Here, it seems to me, we must acknowledge a dilemma. The good we have done in shaping a detailed disclosure regime to assist and protect investors has, in fact, led to some potential but, I submit, avoidable harm. Corporate disclosure filings didn’t naturally evolve into their present convoluted state. Rather, the rules that require periodic corporate reporting and the detailed instructions that implement them, as well as the staff interpretations and guidance that supplement those rules and instructions, have been the principal forces shaping modern corporate disclosure filings.

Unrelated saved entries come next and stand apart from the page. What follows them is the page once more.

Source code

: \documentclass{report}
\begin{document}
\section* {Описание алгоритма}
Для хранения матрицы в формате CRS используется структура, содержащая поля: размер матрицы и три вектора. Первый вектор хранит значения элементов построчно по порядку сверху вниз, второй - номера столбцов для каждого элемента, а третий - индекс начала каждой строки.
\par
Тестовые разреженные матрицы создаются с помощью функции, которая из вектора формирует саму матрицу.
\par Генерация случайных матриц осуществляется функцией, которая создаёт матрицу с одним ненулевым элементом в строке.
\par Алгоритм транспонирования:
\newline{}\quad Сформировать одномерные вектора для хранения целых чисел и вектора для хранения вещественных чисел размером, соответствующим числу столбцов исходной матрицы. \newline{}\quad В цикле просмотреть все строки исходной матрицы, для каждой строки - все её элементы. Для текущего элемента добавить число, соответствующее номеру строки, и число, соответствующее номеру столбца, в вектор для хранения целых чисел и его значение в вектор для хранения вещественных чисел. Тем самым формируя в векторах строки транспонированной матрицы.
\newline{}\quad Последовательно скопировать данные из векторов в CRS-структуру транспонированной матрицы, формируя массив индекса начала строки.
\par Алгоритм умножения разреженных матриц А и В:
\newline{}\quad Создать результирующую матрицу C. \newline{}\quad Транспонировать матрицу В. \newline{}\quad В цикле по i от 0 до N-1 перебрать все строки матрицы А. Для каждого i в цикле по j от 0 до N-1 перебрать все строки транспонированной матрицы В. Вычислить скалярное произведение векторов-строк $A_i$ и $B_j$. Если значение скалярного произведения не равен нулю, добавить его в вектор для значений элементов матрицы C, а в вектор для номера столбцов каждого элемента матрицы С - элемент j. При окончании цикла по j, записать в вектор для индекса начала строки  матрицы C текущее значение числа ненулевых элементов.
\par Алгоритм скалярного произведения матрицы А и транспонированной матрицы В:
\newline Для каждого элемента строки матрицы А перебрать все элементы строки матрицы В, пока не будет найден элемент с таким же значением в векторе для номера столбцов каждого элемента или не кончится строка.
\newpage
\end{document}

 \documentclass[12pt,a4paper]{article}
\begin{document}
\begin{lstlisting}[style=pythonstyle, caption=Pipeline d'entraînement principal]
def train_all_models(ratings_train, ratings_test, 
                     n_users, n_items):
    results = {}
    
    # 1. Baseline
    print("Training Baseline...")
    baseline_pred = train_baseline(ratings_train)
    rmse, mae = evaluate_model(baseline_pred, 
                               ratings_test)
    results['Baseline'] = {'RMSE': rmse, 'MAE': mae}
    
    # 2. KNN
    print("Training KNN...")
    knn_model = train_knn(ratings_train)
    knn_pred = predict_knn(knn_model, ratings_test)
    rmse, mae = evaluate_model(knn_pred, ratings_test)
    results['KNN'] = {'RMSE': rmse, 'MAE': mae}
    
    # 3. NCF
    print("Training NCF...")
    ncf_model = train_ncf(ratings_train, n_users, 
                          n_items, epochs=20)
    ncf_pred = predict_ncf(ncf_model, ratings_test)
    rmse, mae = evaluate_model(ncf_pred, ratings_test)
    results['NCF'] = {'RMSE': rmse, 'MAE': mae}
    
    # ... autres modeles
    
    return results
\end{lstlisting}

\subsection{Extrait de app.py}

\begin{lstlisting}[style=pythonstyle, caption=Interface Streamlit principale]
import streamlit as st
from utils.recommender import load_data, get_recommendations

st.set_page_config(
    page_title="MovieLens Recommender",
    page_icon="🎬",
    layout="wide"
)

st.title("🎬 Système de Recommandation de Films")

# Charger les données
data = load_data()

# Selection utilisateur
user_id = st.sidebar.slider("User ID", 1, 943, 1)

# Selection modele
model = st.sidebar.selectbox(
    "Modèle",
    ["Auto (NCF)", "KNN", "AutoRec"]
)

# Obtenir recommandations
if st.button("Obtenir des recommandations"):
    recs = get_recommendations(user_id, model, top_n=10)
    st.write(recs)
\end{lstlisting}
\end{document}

But other, external forces have played a role as well, most notably the risk of litigation -- much of it absolutely frivolous and solely for the benefit of plaintiffs’ lawyers, not investors. The failure to disclose anticipatorily is often enough to prompt a shareholder lawsuit based on the assertion of a material omission. It is rational, in other words, for those who prepare corporate disclosure documents to prepare for the worst, thus perversely prioritizing the need to avoid the penalties that accompany claims of insufficient disclosure, it seems, over rendering the required disclosure in a manner intelligible to the average investor. In sum, the Commission has cause for self-examination where the question of the utility and lucidity of corporate disclosures arises. And in that process we cannot ignore the impact of excessive and frivolous litigation.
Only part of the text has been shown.